Loss limits have become the core of Finland’s safer gambling recommendations, prepared by the Gambling Risk and Harm Assessment Group at the Ministry of Social Affairs and Health.

Unlike other European regulators, the group proposed stricter loss limits for land-based slots compared to online slots.

It was also recommended that loss limits be centralized and established by government decree, with daily, monthly, and annual thresholds.

The group emphasized: “Based on the best available evidence, it is clear that in a licence-based model, gambling limits must be set at a very low level to be effective and efficient in preventing population-level harm.” 

The recommendations also call for the creation of a centralized platform where players can monitor their gambling expenditure, with the data being reported to government authorities.

Not All Optimistic

The upcoming Finnish gambling market reform and the ending of the Veikkaus Oy monopoly have attracted significant attention.

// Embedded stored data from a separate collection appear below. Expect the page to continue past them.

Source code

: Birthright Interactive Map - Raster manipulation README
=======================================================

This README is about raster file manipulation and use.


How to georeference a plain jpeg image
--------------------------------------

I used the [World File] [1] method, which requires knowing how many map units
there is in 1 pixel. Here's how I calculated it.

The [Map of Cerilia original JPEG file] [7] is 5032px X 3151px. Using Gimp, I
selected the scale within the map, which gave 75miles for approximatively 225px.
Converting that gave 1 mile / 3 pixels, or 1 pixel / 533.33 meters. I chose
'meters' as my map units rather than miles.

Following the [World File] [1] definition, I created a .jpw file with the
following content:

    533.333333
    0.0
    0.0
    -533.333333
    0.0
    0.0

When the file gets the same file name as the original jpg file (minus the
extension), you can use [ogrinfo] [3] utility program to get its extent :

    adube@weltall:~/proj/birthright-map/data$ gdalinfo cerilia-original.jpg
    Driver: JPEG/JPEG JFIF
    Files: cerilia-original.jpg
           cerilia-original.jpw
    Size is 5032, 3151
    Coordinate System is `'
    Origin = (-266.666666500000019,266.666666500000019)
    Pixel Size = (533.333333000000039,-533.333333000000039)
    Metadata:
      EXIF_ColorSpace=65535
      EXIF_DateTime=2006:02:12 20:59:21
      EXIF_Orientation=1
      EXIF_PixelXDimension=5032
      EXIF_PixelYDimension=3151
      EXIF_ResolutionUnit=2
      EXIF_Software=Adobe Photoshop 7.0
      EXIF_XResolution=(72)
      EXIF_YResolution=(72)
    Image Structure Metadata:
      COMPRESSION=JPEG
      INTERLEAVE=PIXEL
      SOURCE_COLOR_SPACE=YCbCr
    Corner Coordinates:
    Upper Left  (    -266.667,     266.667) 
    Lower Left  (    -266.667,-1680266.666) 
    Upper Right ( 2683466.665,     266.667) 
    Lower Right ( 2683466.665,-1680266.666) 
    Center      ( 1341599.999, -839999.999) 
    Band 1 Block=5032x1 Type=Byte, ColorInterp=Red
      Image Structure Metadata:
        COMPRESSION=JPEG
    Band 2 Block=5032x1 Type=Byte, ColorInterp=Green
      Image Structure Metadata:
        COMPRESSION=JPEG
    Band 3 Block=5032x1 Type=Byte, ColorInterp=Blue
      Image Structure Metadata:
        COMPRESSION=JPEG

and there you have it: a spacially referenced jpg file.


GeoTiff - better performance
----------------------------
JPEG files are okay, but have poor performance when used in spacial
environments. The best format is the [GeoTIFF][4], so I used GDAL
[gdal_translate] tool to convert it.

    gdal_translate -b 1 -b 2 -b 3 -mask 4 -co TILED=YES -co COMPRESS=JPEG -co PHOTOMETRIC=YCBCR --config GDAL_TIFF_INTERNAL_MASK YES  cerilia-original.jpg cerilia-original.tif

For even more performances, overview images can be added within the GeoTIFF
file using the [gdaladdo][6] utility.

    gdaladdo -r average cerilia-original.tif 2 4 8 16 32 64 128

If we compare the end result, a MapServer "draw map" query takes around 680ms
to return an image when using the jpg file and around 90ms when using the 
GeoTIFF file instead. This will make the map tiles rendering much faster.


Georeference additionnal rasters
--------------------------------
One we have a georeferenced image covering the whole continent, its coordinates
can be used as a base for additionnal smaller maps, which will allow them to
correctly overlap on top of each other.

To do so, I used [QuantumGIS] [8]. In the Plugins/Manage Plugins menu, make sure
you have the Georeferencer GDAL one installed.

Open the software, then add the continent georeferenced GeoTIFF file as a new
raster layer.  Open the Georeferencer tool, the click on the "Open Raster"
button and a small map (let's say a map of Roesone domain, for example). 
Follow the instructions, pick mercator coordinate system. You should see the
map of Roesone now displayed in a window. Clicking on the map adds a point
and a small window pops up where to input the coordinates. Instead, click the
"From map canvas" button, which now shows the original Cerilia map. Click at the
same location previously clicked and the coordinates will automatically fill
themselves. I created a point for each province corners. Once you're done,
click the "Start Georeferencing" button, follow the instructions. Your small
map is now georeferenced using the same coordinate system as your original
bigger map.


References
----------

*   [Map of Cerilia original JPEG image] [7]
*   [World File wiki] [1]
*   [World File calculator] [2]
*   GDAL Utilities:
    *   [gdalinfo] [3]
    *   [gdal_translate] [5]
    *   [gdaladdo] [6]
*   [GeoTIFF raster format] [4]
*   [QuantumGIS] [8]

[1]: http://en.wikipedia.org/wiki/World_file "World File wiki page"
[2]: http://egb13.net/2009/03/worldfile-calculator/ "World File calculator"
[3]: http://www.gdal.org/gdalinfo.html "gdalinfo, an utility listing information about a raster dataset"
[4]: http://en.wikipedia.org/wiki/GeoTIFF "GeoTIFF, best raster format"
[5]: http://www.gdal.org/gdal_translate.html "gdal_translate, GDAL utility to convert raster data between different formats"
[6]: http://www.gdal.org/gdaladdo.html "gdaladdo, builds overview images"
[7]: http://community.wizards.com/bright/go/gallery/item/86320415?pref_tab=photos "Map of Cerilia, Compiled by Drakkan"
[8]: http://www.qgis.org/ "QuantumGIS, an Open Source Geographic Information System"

Various companies are preparing to enter the market, and the European Gaming and Betting Association (EGBA) has praised the transition.

However, the latest safer gambling recommendations raise concerns about whether the new regulated market can effectively compete with the black market.

The multi-licence market will already be heavily restricted by advertising rules, including a ban on domestic affiliates.

Within the regulated segment, mass media will become the primary advertising channel, creating significant challenges for smaller operators, who may struggle to compete and maintain market share.

These recommendations, which may influence the formation of a centralized system, highlight a careful and consistent approach to player protection.

With the monopoly ending, one of the key questions will be whether smaller operators can compete, a challenge further complicated by strict responsible gaming (RG) protocols.

Finland is already facing player migration to the illegal market — according to Josh Hodgson, Chief Operating Officer of H2 Gambling Capital, the country currently ranks fifth from the bottom in Europe for gambling spend.

Gambling expenditure has been declining since 2017, largely attributed to increased traffic to the illicit market. If the monopoly’s dissolution reverses this trend, the new framework must allow operators of all sizes to compete on a level playing field.

The proposals are currently open for public consultation until February 24.